# Identificar las patitas de los Triac



## electrojeremy (Jun 19, 2007)

Hola a todos una consulta quisiera saber como hago para identificar las patitas de los Triacs y de los Tiristores.

Gracias


----------



## pepepuerto (Jun 19, 2007)

Hola, eso requiere algo de practica, te adjunto un esquema.


----------



## zaiz (Jun 21, 2007)

electrojeremy dijo:
			
		

> Hola a todos una consulta quisiera saber como hago para identificar las patitas de los Triacs y de los Tiristores gracias



Por lo general los puedes identificar como muestro en la figura:


----------



## electrojeremy (Jun 21, 2007)

Amigos excelente muchas graciassssssssssssssssss 

Cualquier cosa los molesto de nuevo 

chauuuuuuuu


----------



## Jon Serlan (Feb 9, 2018)

He optado por montar un esquema de electrificador. Tengo una duda: en el esquema se utiliza un tiristor 2n6509 25A 800V que también se pede sustituir por un triac. Al no encontrar ese tiristor he optado por el triac BTA 16 800, pero tengo una duda al conectar sus patas. El ánodo A y cátodo K del tiristor a qué patas del triac corresponden? A con MT1 y K con MT2 o viceversa?


----------



## DOSMETROS (Feb 9, 2018)

Bajate los datasheet !


----------



## Jon Serlan (Feb 9, 2018)

Los he bajado pero no sé interpretarlos.
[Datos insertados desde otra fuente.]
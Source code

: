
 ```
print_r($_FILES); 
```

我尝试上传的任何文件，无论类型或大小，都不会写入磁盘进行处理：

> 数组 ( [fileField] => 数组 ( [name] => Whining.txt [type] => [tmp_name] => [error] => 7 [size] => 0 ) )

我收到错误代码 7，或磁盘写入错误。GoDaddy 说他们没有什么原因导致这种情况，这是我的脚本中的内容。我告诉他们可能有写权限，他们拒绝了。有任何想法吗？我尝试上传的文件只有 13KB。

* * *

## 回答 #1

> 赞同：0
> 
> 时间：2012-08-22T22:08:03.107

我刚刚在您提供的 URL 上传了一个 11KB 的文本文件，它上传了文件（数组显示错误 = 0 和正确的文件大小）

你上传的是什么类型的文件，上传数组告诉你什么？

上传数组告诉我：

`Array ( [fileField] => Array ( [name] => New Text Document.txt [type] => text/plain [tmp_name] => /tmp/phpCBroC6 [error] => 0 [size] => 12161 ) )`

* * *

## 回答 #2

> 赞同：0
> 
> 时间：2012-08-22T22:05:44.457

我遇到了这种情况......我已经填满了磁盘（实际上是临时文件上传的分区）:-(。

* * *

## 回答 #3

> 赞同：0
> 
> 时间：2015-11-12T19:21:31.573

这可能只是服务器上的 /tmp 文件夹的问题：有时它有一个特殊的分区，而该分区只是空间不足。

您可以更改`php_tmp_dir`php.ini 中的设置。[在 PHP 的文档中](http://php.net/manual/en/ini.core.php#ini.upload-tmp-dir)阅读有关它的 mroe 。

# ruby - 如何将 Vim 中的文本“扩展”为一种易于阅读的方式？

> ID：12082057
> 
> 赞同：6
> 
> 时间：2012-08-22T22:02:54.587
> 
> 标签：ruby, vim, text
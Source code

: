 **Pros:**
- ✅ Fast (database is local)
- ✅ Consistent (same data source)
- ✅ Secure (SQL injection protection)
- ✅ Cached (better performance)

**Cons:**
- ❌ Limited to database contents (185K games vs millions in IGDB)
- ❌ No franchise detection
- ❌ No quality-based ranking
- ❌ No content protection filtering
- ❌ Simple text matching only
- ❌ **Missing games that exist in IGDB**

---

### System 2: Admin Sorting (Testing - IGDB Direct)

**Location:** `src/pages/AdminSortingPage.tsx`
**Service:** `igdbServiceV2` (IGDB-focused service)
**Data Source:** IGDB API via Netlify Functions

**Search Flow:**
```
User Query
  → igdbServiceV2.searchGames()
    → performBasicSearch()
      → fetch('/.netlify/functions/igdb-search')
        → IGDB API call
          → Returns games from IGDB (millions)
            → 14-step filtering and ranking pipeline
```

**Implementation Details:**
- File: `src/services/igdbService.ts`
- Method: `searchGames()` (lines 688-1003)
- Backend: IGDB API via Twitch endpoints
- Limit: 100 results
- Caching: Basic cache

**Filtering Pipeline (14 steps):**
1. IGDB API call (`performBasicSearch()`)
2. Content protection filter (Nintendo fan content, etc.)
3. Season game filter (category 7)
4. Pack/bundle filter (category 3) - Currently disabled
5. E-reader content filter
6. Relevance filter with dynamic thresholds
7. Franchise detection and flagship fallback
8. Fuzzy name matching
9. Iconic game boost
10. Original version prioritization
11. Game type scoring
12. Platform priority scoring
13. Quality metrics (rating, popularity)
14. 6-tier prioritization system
En qué debo fijarme?


----------



## DOSMETROS (Feb 9, 2018)

En la disposición de las patas que suelen ser compatibles !


----------



## Jon Serlan (Feb 9, 2018)

Segùn las imágenes el catodo K del tiristor es el anodo A1 del triac (patas izquierdas y el anodo del tiristor A  es el anodo A2 del triac (patas centrales) y G tal cual, pata derecha. Exacto?


----------



## DOSMETROS (Feb 9, 2018)

Ambos tienen el gate a la derecha


----------



## Jon Serlan (Feb 9, 2018)

En esa coincidimos, pero las otras, como digo yo o están mal?


----------



## DOSMETROS (Feb 9, 2018)

Si , son compatibles


----------



## Jon Serlan (Feb 9, 2018)

Ok. Muchas gracias.


----------